The company is suggested to offer a discount scheme to users aged under 30, which full time students may have the demand in renting bicycles as a cheaper transportation.

  • It shows that in the total number of 3096 male users, 2985 are subscribers (96%),

  • while in the total number of 930 female users, 883 are subscribers (94%).

  • It also shows that the number of male subscribers is nearly 300% of female subscribers.

Suggestions

Generally speaking, the number of female users is a lot fewer than male users. The company is suggested to plan and execute a promotion that is suitable for female users, for example, introduce a route that is full of restaurant and can be accessed easily by riding bicycle.

  1. Monthly Performance Insights

  • This visualizations contains the observations of gender, number of user and usage of each month in 2018.

  • The plot shows that in July and August, the bicycle hiring service has the highest volume of demand, while January and February has the least.

  • The mean of number of user in each month is 355, where only half of the year (May to October) meets the value.

Suggestions

The most popular bikes hiring service season is Summer (May to October), a Seasonal Pass for Winter may help to boost the renting performance during the months from November to March.

  1. Weekly Performance Insights

  • This visualizations reviews that Tuesdays has the most users, followed by Friday and Monday, while Sunday has the least users.

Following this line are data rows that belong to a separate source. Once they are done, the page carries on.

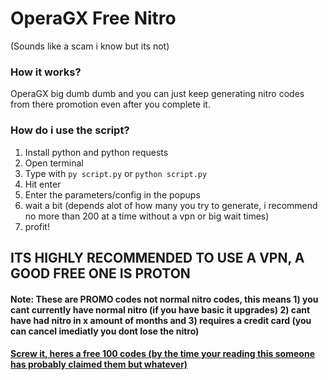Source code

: # OperaGX Free Nitro

(Sounds like a scam i know but its not)

### How it works?

OperaGX big dumb dumb and you can just keep generating nitro codes from there promotion even after you complete it.

### How do i use the script?

1) Install python and python requests
2) Open terminal
3) Type with `py script.py` or `python script.py`
4) Hit enter
5) Enter the parameters/config in the popups
6) wait a bit (depends alot of how many you try to generate, i recommend no more than 200 at a time without a vpn or big wait times)
7) profit!

## ITS HIGHLY RECOMMENDED TO USE A VPN, A GOOD FREE ONE IS PROTON

#### Note: These are PROMO codes not normal nitro codes, this means 1) you cant currently have normal nitro (if you have basic it upgrades) 2) cant have had nitro in x amount of months and 3) requires a credit card (you can cancel imediatly you dont lose the nitro)

#### [Screw it, heres a free 100 codes (by the time your reading this someone has probably claimed them but whatever)](https://github.com/localuser-isback/OperaGX-Free-Nitro-Generator/blob/main/enjoy.txt)
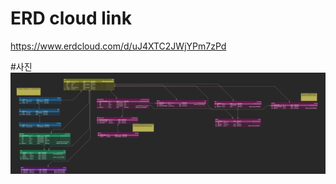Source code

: # ERD cloud link
https://www.erdcloud.com/d/uJ4XTC2JWjYPm7zPd

#사진
<img src="./SellingCommunity.png">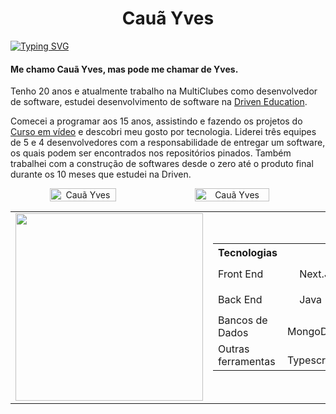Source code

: <h1 align="center">Cauã Yves</h1>

[![Typing SVG](https://readme-typing-svg.herokuapp.com/?color=4169E1&size=35&center=true&vCenter=true&width=1000&lines=HELLO,+My+name+is+Cauã+Yves;I'm+20+years+old;I'm+from+Brazil;Be+Welcome!+:%29)](https://git.io/typing-svg) 

<div>
   <h4>Me chamo Cauã Yves, mas pode me chamar de Yves.</h4>
   <p>Tenho 20 anos e atualmente trabalho na MultiClubes como desenvolvedor de software, estudei desenvolvimento de software na <a href="https://www.driven.com.br" target="rel">Driven Education</a>.</p>
   <p>Comecei a programar aos 15 anos, assistindo e fazendo os projetos do <a href="https://www.cursoemvideo.com/">Curso em vídeo</a> e descobri meu gosto por tecnologia. Liderei três equipes de 5 e 4 desenvolvedores com a responsabilidade de entregar um software, os quais podem ser encontrados nos repositórios pinados. Também trabalhei com a construção de softwares desde o zero até o produto final durante os 10 meses que estudei na Driven.</p>
</div>

<div align="center">
   <div style="display: flex; align-items: center;">
      <img height="auto" width="46%" src="https://github-readme-stats.vercel.app/api?username=CauaYves&show_icons=true&theme=algolia&include_all_commits=true&count_private=true" alt="Cauã Yves"/>  
      
   <img height="auto" width="48.7%" src="https://github-readme-streak-stats.herokuapp.com/?user=CauaYves&theme=algolia" alt="Cauã Yves" />
   </div>
</div>

<div align="center">
<table>
    <tr>
        <td>
            <img width="300" src="https://github-readme-stats.vercel.app/api/top-langs/?username=CauaYves&layout=pie&theme=algolia" />
        </td>
        <td>
             <table>
          <tr>
            <th>Tecnologias</th>
          </tr>
          <tr>
            <td>Front End</td>
            <td><img src="https://cdn.jsdelivr.net/gh/devicons/devicon@latest/icons/nextjs/nextjs-original.svg" height="15px"/> Next.Js</td>
            <td><img src="https://cdn.jsdelivr.net/gh/devicons/devicon/icons/css3/css3-original.svg" height="15px" /> CSS3</td>
            <td><img src="https://cdn.jsdelivr.net/gh/devicons/devicon/icons/react/react-original.svg" height="15px" /> React</td>
            <td><img src="https://cdn.jsdelivr.net/gh/devicons/devicon/icons/html5/html5-original.svg" height="15px" /> HTML</td>
            <td><img src="https://cdn.jsdelivr.net/gh/devicons/devicon/icons/javascript/javascript-original.svg" height="15px" /> Javascript</td>
          </tr>
          <tr>
            <td>Back End</td>
            <td><img src="https://cdn.jsdelivr.net/gh/devicons/devicon@latest/icons/java/java-original.svg" height="15px"/> Java</td>
            <td><img src="https://cdn.jsdelivr.net/gh/devicons/devicon/icons/express/express-original.svg" height="15px" /> Express</td>
            <td><img src="https://cdn.jsdelivr.net/gh/devicons/devicon@latest/icons/nestjs/nestjs-original.svg" height="15px"/> Nest.js</td>
            <td><img src="https://cdn.jsdelivr.net/gh/devicons/devicon/icons/jest/jest-plain.svg" height="15px" /> Jest</td>
            <td><img src="https://cdn.jsdelivr.net/gh/devicons/devicon/icons/nodejs/nodejs-original.svg" height="15px" /> NodeJs</td>
          </tr>
          <tr>
            <td>Bancos de<br> Dados</td>
            <td><img src="https://cdn.jsdelivr.net/gh/devicons/devicon/icons/mongodb/mongodb-original.svg" height="15px"/> MongoDB</td>
            <td><img src="https://cdn.jsdelivr.net/gh/devicons/devicon/icons/postgresql/postgresql-original.svg" height="15px"/> PostgreSQL</td>
            <td><img src="https://cdn.jsdelivr.net/gh/devicons/devicon/icons/redis/redis-original.svg" height="15px" /> Redis</td>
          </tr>
          <tr>
            <td>Outras <br>ferramentas</td>
            <td><img src="https://cdn.jsdelivr.net/gh/devicons/devicon/icons/typescript/typescript-original.svg" height="15px" /> Typescript</td>
            <td><img src="https://github.com/CauaYves/CauaYves/assets/108950428/6737ce11-303c-4a09-965b-789f3695b136" height="15px"/> Prisma</td>
          </tr>
</table>
   
</div>
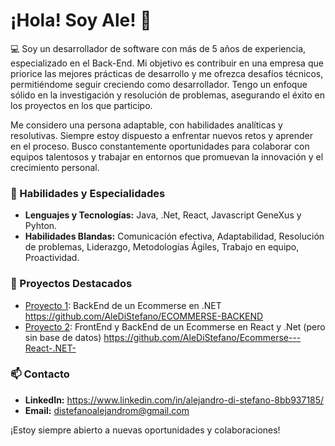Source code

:# ¡Hola! Soy Ale! 👋 

💻 Soy un desarrollador de software con más de 5 años de experiencia, especializado en el Back-End. Mi objetivo es contribuir en una empresa que priorice las mejores prácticas de desarrollo y me ofrezca desafíos técnicos, permitiéndome seguir creciendo como desarrollador. Tengo un enfoque sólido en la investigación y resolución de problemas, asegurando el éxito en los proyectos en los que participo.

Me considero una persona adaptable, con habilidades analíticas y resolutivas. Siempre estoy dispuesto a enfrentar nuevos retos y aprender en el proceso. Busco constantemente oportunidades para colaborar con equipos talentosos y trabajar en entornos que promuevan la innovación y el crecimiento personal.

### 🌟 Habilidades y Especialidades
- **Lenguajes y Tecnologías:**  Java, .Net, React, Javascript GeneXus y Pyhton.
- **Habilidades Blandas:** Comunicación efectiva, Adaptabilidad, Resolución de problemas, Liderazgo, Metodologías Ágiles, Trabajo en equipo, Proactividad.

### 🚀 Proyectos Destacados
- [Proyecto 1](#): BackEnd de un Ecommerse en .NET https://github.com/AleDiStefano/ECOMMERSE-BACKEND
- [Proyecto 2](#): FrontEnd y BackEnd de un Ecommerse en React y .Net (pero sin base de datos) https://github.com/AleDiStefano/Ecommerse---React-.NET-

### 📫 Contacto
- **LinkedIn:** https://www.linkedin.com/in/alejandro-di-stefano-8bb937185/
- **Email:** distefanoalejandrom@gmail.com

¡Estoy siempre abierto a nuevas oportunidades y colaboraciones!
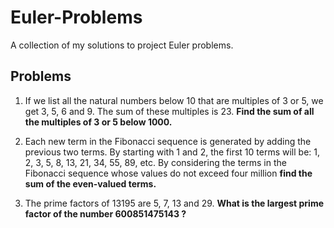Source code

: # Euler-Problems
A collection of my solutions to project Euler problems.

## Problems

1. If we list all the natural numbers below 10 that are multiples of 3 or 5, we get 3, 5, 6 and 9. The sum of these multiples is 23. **Find the sum of all the multiples of 3 or 5 below 1000.**

2. Each new term in the Fibonacci sequence is generated by adding the previous two terms. By starting with 1 and 2, the first 10 terms will be: 1, 2, 3, 5, 8, 13, 21, 34, 55, 89, etc. By considering the terms in the Fibonacci sequence whose values do not exceed four million **find the sum of the even-valued terms.**

3. The prime factors of 13195 are 5, 7, 13 and 29. **What is the largest prime factor of the number 600851475143 ?**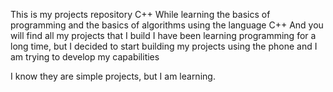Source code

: This is my projects repository C++ 
While learning the basics of programming and the basics of algorithms using the language C++
And you will find all my projects that I build
I have been learning programming for a long time, but I decided to start building my projects using the phone
and 
I am trying to develop my capabilities


I know they are simple projects, but I am learning.

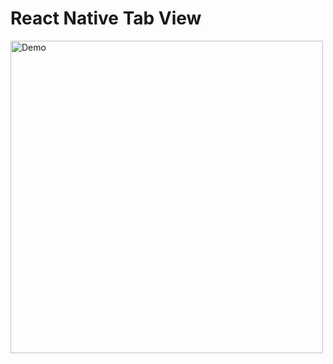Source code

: # React Native Tab View

<img  alt="Demo" width="500" height="500"  src="https://github.com/chitraket/animation/tree/main/src/animation-top-tab/demo.gif">
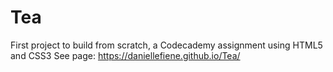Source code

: # Tea
First project to build from scratch, a Codecademy assignment using HTML5 and CSS3
See page: https://daniellefiene.github.io/Tea/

  • Generally speaking, there are more users from age group of 31-40 and 21-30 tend to use the service in weekdays.

Suggestions

Most of the users use the service due to in the work days, as for weekend, a discount package would suitable for people who want go for a bicycle trip in the city centre.

  1. Travel Duration Insights

  • The most common travel time is less than 25 mins, where mainly covered by the age group of 21-30.

  • The age group of 41-50 tends to have a longer travel time (50 mins or more) than other age groups.

Suggestions

The company is suggested to offer a daily pass for users, which they can enjoy a sub-urban bicycle ride without time limitation; or to cooperate with other transports as an interchange service.

Also, a promotion targeting to people age over 50 would help expand the age range of users.

  1. Location Insights
  • This geographic interprets that for all of the 52 stations in New York City, Richmond Rd(3186), Steinway St(3203), Sip Ave(3195) are the top 3 most popular stations(see in blue markers)

  • The warning markers show the stations have usage fewer 20, which mainly located in non city centre.

Suggestions

The company is suggested to build more stations in the sub urban area in order to enlarge the bicycle network and attract more new users. In contrast, removing those stations could be a solution to reduce the running cost, especially for the maintenance.




The End